(Dataset entries)
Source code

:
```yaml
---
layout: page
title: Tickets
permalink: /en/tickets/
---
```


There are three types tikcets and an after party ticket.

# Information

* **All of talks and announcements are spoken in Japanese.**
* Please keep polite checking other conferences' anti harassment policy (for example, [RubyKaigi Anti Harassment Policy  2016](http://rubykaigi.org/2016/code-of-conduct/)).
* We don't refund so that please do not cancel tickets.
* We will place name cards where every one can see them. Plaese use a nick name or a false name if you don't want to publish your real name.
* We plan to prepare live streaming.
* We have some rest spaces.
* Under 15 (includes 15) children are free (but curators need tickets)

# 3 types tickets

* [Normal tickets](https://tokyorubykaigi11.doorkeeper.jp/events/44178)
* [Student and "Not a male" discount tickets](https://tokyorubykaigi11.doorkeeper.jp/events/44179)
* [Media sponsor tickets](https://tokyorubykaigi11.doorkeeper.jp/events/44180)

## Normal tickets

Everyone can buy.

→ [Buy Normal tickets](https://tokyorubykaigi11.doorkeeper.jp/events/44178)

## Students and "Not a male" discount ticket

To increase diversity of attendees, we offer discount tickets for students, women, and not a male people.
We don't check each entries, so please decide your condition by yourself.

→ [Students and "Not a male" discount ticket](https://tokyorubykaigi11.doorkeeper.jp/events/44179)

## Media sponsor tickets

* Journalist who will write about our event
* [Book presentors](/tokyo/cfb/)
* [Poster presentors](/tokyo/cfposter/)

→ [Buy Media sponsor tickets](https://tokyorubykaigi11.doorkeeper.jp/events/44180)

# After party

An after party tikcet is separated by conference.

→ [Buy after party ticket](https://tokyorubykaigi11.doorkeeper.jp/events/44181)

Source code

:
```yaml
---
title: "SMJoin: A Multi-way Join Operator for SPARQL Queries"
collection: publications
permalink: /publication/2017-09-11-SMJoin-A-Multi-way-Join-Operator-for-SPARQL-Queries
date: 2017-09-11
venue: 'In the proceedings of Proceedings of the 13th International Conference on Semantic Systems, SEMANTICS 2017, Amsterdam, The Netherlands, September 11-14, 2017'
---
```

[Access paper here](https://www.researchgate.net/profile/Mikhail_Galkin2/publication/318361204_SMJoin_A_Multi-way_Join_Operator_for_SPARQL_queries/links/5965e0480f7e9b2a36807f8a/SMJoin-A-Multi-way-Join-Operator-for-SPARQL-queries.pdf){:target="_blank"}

| What you have to do |
All records are to be retyped exactly. None may be omitted.

| Worked solution |
Source code

:
```yaml
---
layout: page
title: Tickets
permalink: /en/tickets/
---
```


There are three types tikcets and an after party ticket.

# Information

* **All of talks and announcements are spoken in Japanese.**
* Please keep polite checking other conferences' anti harassment policy (for example, [RubyKaigi Anti Harassment Policy  2016](http://rubykaigi.org/2016/code-of-conduct/)).
* We don't refund so that please do not cancel tickets.
* We will place name cards where every one can see them. Plaese use a nick name or a false name if you don't want to publish your real name.
* We plan to prepare live streaming.
* We have some rest spaces.
* Under 15 (includes 15) children are free (but curators need tickets)

# 3 types tickets

* [Normal tickets](https://tokyorubykaigi11.doorkeeper.jp/events/44178)
* [Student and "Not a male" discount tickets](https://tokyorubykaigi11.doorkeeper.jp/events/44179)
* [Media sponsor tickets](https://tokyorubykaigi11.doorkeeper.jp/events/44180)

## Normal tickets

Everyone can buy.

→ [Buy Normal tickets](https://tokyorubykaigi11.doorkeeper.jp/events/44178)

## Students and "Not a male" discount ticket

To increase diversity of attendees, we offer discount tickets for students, women, and not a male people.
We don't check each entries, so please decide your condition by yourself.

→ [Students and "Not a male" discount ticket](https://tokyorubykaigi11.doorkeeper.jp/events/44179)

## Media sponsor tickets

* Journalist who will write about our event
* [Book presentors](/tokyo/cfb/)
* [Poster presentors](/tokyo/cfposter/)

→ [Buy Media sponsor tickets](https://tokyorubykaigi11.doorkeeper.jp/events/44180)

# After party

An after party tikcet is separated by conference.

→ [Buy after party ticket](https://tokyorubykaigi11.doorkeeper.jp/events/44181)

Source code

:
```yaml
---
title: "SMJoin: A Multi-way Join Operator for SPARQL Queries"
collection: publications
permalink: /publication/2017-09-11-SMJoin-A-Multi-way-Join-Operator-for-SPARQL-Queries
date: 2017-09-11
venue: 'In the proceedings of Proceedings of the 13th International Conference on Semantic Systems, SEMANTICS 2017, Amsterdam, The Netherlands, September 11-14, 2017'
---
```

[Access paper here](https://www.researchgate.net/profile/Mikhail_Galkin2/publication/318361204_SMJoin_A_Multi-way_Join_Operator_for_SPARQL_queries/links/5965e0480f7e9b2a36807f8a/SMJoin-A-Multi-way-Join-Operator-for-SPARQL-queries.pdf){:target="_blank"}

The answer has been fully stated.